Maha Pemurah Maha Penyayang Semoga keselamatan,
kedamaian dan keberkatan senantiasa melimpah pada kita semua, Seperti janji saya
sebelumnya artikel di bawah ini adalah pandangan praktis untuk mencapai
kedamaian. Namun sebelum itu karena saya pikir pandangan filosofis
sebelumnya terlalu "sufistik" atau pandangan Tauhid yang terlalu
mengawang-awang bagi sebagian besar pembaca maka dalam artikel ini saya
membukanya kembali dengan pandangan filosofis yang mengunakan ayat-ayat
Al-Quran dan menginterpretasikan dalam tataran kesadaran kecintaaan yang
lebih membumi. Wassalam, Jusuf Achmad Dengan Nama Allah Maha Pemurah Maha Penyayang Kedamaian
Muncul dari Tiadanya Monopoli Kebenaran Berikut ini adalah
terjemahan sebagian ayat-ayat Al-Quran dari Surah Al-Baqarah dalam dua bahasa
agar kita dapat memaknainya dengan lebih tepat: Terjemahan Bahasa
Inggris oleh Sher Ali: 2:111. And they say. `None
shall enter Heaven unless he be a Jew or a Christian.' These are their vain
desires. Say, `Produce your proof, if you are truthful.' 2:112. Nay, whosoever
submits himself completely to ALLAH and he is the doer of good, shall have his
reward from his Lord. No fear shall come on them nor shall they grieve. 2:113. And the Jews say,
`The Christians stand on nothing' and the Christians say, `The Jews stand on
nothing;' while they both read the same book. Even thus said those, who had no
knowledge, like what they say. But ALLAH shall judge between them on the Day of
Resurrection concerning that wherein they disagree. 2:114. And who is more
unjust than he who prohibits the name of ALLAH being glorified in ALLAH's
temples and strives to ruin them ? It was not proper for such men to enter
therein except in fear. For them is disgrace in this world; and theirs shall be
a great punishment in the next. 2:115. To ALLAH belongs the
East and the West; so whithersover you turn, there will be the face of ALLAH.
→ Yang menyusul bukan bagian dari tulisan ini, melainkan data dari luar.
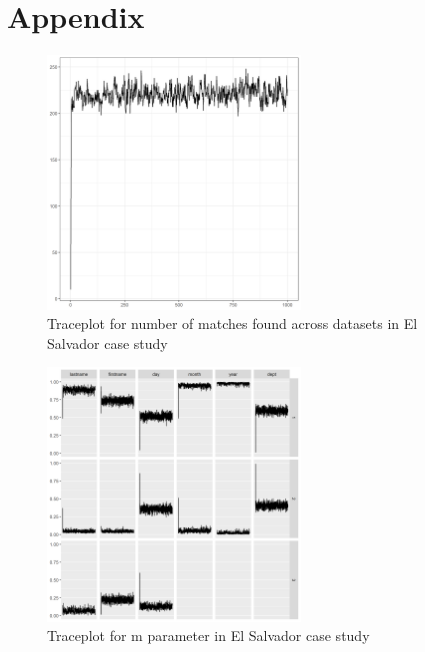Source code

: \documentclass[12pt,letterpaper]{article}
\newcommand{\1}[1]{\mathbb{I}\!\left[#1\right]} %
\begin{document}
\clearpage

\section{Appendix}
\label{sec:appendix}

\begin{figure}[h]
\begin{center}
\includegraphics[width=0.6\textwidth]{../notes/figures/el_salvador/overlap_trace} 
\caption{Traceplot for number of matches found across datasets in El Salvador case study}\label{fig:overlap_trace}
\end{center}
\end{figure}



\begin{figure}[h]
\begin{center}
\includegraphics[width=0.6\textwidth]{../notes/figures/el_salvador/m_trace} 
\caption{Traceplot for m parameter in El Salvador case study}\label{fig:m_trace}
\end{center}
\end{figure}
\end{document}
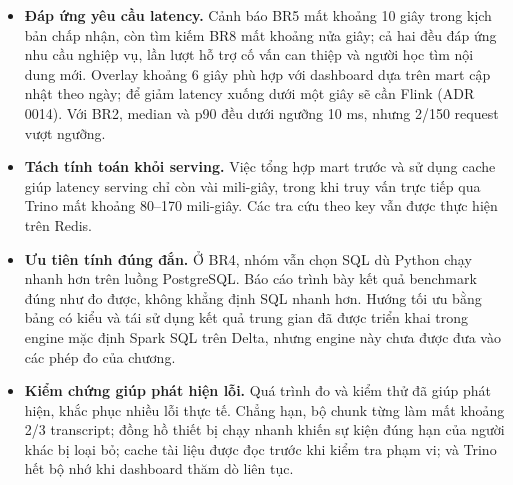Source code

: \begin{itemize}
  \item \textbf{Đáp ứng yêu cầu latency.} Cảnh báo BR5 mất khoảng 10 giây trong kịch bản chấp nhận, còn tìm kiếm BR8 mất khoảng nửa giây; cả hai đều đáp ứng nhu cầu nghiệp vụ, lần lượt hỗ trợ cố vấn can thiệp và người học tìm nội dung mới. Overlay khoảng 6 giây phù hợp với dashboard dựa trên mart cập nhật theo ngày; để giảm latency xuống dưới một giây sẽ cần Flink (ADR 0014). Với BR2, median và p90 đều dưới ngưỡng 10 ms, nhưng 2/150 request vượt ngưỡng.
  \item \textbf{Tách tính toán khỏi serving.} Việc tổng hợp mart trước và sử dụng cache giúp latency serving chỉ còn vài mili-giây, trong khi truy vấn trực tiếp qua Trino mất khoảng 80--170 mili-giây. Các tra cứu theo key vẫn được thực hiện trên Redis.
  \item \textbf{Ưu tiên tính đúng đắn.} Ở BR4, nhóm vẫn chọn SQL dù Python chạy nhanh hơn trên luồng PostgreSQL. Báo cáo trình bày kết quả benchmark đúng như đo được, không khẳng định SQL nhanh hơn. Hướng tối ưu bằng bảng có kiểu và tái sử dụng kết quả trung gian đã được triển khai trong engine mặc định Spark SQL trên Delta, nhưng engine này chưa được đưa vào các phép đo của chương.
  \item \textbf{Kiểm chứng giúp phát hiện lỗi.} Quá trình đo và kiểm thử đã giúp phát hiện, khắc phục nhiều lỗi thực tế. Chẳng hạn, bộ chunk từng làm mất khoảng 2/3 transcript; đồng hồ thiết bị chạy nhanh khiến sự kiện đúng hạn của người khác bị loại bỏ; cache tài liệu được đọc trước khi kiểm tra phạm vi; và Trino hết bộ nhớ khi dashboard thăm dò liên tục.
\end{itemize}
Surely, ALLAH is Bountiful, All-Knowing. 2:116. And they say, `ALLAH
has taken to Himself a son.' Holy is HE ! Nay, everything in the Heavens and
the earth belongs to HIM. To HIM are all obedient. 2:117. HE is the Originator
of the heavens and the earth. When HE decrees a thing, HE only says to it `Be,'
and it is. 2:118. And those who have
no knowledge say, `Why does ALLAH not speak to us, or a Sign come to us direct
?' Likewise said those before them what was similar to their saying. Their
hearts are all alike. We have certainly made the Signs plain for a people who
firmly believe. Terjemahan Bahasa
Indonesia dari http://www.kuran.gen.tr/html/indonesia/ : 111. Dan mereka (Yahudi dan
Nasrani) berkata: "Sekali-kali tidak akan masuk surga kecuali orang-orang
(yang beragama) Yahudi atau Nasrani". Demikian itu (hanya) angan-angan
mereka yang kosong belaka. Katakanlah: "Tunjukkanlah bukti kebenaranmu
jika kamu adalah orang yang benar". Namun ayat
112 tidak persis menyatakan seperti di atas, yang disebutkan memdapatkan
kedamaian (tidak ada kekhawatiran dan kesedihan) adalah: "barang siapa
yang menyerahkan diri kepada Allah, sedang ia berbuat kebajikan, maka baginya
pahala pada sisi Tuhannya dan tidak ada kekhawatiran terhadap mereka dan tidak
(pula) mereka bersedih hati." Sekarang
marilah kita buktikan bahwa "yang menyerahkan diri kepada Allah" atau
orang Islam adalah mereka yang percaya dan berperilaku bahwa kebenaran
milik semua atau tidak ada yang dapat memonopoli
kebenaran. Dalam ayat
114 mereka yang paling aniaya atau mereka yang paling tidak berserah diri
adalah mereka yang merusak, membakar tempat-tempat ibadah sehingga orang-orang
yang ingin mengagungkan nama Allah, Tuhan di tempat-tempat tersebut terhalangi. Dalam ayat
115 mereka yang berserah diri melihat Tuhan ada dimana-mana maka kebenaranpun
ada dimana-mana. Kalau kita samakan Tuhan dengan kebenaran maka kebenaran
berada di timur, barat, Asia, Eropa, Amerika Serikat, Afganistan, Pakistan
dan tentunya juga di Indonesia walau separah apapun menurut penilaian
manusia kondisi suatu tempat. Namun tentunya kita hanya mempunyai
kebenaran relatif dan hanya Dia yang mempunyai kebenaran absolut. Ciri dari
orang yang berserah diri adalah mereka yang merasa tidak di anak emaskan oleh
Tuhan walaupun begitu banyaknya karunia (dari kacamata jasmani maupun rohani)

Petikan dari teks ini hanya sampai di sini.